Work task
When you reach the line containing "necessary background knowledge" in the entries below, repeat it and each line after it exactly until the entries end.
*** Given records ***
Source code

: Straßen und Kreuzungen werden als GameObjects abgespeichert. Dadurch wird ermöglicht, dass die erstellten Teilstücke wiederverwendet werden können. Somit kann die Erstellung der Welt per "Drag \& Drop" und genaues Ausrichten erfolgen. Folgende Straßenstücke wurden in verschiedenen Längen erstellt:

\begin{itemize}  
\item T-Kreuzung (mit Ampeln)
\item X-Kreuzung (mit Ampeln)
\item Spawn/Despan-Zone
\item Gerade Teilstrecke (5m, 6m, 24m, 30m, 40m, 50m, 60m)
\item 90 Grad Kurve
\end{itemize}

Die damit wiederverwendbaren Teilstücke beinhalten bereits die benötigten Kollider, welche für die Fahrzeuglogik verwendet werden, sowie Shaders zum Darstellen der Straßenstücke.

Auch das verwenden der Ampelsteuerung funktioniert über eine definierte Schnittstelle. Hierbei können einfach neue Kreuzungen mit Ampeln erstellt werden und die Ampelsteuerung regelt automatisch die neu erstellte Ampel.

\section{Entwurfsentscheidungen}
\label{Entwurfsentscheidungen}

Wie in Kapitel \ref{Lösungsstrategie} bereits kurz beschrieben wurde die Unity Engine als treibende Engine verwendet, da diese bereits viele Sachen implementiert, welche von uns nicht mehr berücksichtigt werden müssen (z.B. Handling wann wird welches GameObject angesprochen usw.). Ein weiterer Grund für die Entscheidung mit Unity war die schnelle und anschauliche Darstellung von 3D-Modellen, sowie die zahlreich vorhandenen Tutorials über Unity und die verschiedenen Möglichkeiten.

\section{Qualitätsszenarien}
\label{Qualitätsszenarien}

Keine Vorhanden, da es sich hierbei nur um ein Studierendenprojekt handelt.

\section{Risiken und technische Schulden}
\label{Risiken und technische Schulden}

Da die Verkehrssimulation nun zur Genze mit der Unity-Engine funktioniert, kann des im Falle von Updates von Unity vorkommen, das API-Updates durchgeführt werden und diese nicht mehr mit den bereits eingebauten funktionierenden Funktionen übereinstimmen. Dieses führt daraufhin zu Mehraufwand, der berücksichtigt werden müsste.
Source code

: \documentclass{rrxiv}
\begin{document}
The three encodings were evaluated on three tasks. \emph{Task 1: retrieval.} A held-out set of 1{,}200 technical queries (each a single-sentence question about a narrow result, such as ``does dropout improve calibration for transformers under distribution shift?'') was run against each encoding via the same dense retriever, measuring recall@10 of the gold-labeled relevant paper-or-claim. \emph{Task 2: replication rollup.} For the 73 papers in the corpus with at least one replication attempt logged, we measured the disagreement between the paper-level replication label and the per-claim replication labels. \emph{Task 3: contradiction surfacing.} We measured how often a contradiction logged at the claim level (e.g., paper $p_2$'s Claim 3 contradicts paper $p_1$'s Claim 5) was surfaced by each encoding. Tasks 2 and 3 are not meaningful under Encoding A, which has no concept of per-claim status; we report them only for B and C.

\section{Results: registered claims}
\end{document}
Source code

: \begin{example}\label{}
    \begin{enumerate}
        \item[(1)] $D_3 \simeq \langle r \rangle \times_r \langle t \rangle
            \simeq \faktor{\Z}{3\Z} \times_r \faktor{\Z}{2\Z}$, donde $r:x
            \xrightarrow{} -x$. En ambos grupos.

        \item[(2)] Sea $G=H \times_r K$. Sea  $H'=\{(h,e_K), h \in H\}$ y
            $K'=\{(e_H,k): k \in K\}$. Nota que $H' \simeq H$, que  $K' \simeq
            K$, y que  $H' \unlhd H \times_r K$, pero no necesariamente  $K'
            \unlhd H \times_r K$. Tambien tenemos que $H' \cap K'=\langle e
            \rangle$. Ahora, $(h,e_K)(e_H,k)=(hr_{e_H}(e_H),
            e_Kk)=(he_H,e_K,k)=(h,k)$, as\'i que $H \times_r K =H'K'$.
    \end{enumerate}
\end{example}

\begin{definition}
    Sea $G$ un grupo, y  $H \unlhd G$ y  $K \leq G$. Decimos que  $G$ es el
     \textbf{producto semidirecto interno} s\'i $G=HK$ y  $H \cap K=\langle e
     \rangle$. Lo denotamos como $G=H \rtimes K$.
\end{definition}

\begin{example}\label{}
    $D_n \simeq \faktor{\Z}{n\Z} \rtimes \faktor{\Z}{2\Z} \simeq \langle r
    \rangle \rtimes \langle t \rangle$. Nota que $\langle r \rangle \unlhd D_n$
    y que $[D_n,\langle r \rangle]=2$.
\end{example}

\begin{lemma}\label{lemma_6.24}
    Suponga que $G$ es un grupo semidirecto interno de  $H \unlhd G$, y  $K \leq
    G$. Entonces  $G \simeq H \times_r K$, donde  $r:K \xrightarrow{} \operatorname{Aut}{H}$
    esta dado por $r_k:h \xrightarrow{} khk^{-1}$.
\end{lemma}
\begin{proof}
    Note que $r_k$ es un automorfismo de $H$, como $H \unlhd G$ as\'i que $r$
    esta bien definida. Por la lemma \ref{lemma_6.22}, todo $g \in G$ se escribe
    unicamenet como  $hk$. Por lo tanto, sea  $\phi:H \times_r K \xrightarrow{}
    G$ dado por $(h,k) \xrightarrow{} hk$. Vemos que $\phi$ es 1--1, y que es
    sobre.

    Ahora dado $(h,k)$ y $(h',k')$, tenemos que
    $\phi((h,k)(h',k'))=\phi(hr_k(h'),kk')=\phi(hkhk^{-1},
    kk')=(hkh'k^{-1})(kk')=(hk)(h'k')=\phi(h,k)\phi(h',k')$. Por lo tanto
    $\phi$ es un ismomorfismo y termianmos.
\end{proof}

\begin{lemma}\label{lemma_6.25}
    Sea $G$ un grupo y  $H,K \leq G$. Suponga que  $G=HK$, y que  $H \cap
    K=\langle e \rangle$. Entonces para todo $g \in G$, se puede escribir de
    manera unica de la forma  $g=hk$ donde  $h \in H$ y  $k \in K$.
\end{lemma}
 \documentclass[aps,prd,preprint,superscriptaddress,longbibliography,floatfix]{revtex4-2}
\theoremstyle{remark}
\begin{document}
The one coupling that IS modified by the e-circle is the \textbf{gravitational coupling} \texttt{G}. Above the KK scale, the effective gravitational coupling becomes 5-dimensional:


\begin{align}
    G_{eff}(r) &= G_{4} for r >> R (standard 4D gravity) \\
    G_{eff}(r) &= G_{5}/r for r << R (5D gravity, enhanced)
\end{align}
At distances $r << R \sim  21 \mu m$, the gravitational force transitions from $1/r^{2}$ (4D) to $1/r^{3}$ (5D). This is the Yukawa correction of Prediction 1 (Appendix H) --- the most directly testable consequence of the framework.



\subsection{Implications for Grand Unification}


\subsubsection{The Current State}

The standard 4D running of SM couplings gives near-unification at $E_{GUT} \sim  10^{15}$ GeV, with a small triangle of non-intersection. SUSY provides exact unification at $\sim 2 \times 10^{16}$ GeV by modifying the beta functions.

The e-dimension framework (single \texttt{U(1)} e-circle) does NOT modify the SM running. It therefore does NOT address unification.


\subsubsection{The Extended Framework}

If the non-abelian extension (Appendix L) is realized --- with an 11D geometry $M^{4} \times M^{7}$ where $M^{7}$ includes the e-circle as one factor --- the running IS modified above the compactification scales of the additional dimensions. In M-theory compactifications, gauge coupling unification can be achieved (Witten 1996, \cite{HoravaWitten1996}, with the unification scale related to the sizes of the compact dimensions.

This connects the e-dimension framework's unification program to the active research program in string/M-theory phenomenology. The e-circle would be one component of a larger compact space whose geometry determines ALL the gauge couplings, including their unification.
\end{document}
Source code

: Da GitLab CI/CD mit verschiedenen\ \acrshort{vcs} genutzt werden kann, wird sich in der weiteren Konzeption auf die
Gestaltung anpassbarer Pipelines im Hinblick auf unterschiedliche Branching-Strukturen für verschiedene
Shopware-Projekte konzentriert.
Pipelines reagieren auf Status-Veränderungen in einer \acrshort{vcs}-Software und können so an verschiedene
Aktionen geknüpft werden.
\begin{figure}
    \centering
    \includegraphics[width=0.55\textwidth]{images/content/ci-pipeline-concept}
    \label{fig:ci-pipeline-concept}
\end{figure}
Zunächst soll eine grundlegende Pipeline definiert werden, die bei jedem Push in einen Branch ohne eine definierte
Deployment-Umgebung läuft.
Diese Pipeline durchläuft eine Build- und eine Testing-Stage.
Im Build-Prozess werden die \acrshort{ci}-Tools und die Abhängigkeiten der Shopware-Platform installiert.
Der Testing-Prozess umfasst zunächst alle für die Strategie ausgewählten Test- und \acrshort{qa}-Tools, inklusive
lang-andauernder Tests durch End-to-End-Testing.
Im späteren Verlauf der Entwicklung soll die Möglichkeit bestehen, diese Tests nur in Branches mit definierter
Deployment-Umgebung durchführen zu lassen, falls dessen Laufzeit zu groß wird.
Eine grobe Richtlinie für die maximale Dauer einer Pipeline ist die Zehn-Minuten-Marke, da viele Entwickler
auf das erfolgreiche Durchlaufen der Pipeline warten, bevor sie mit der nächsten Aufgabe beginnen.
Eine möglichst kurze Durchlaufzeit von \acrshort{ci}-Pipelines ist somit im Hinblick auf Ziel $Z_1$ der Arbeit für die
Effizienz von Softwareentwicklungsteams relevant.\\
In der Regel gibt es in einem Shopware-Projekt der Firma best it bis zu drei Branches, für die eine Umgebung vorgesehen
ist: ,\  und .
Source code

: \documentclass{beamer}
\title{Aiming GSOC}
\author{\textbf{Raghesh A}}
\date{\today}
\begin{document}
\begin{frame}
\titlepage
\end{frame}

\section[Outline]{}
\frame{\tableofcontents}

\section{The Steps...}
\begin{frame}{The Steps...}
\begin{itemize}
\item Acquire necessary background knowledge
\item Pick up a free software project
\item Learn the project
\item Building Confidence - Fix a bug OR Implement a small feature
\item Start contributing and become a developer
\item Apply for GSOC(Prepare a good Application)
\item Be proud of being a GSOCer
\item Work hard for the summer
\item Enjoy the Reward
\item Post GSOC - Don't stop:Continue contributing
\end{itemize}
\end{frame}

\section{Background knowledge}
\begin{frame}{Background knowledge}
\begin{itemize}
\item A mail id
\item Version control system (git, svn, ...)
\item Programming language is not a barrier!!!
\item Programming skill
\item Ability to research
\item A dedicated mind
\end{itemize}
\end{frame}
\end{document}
*** End of Given records ***
Written solution
\item Acquire necessary background knowledge
\item Pick up a free software project
\item Learn the project
\item Building Confidence - Fix a bug OR Implement a small feature
\item Start contributing and become a developer
\item Apply for GSOC(Prepare a good Application)
\item Be proud of being a GSOCer
\item Work hard for the summer
\item Enjoy the Reward
\item Post GSOC - Don't stop:Continue contributing
\end{itemize}
\end{frame}

\section{Background knowledge}
\begin{frame}{Background knowledge}
\begin{itemize}
\item A mail id
\item Version control system (git, svn, ...)
\item Programming language is not a barrier!!!
\item Programming skill
\item Ability to research
\item A dedicated mind
\end{itemize}
\end{frame}
\end{document}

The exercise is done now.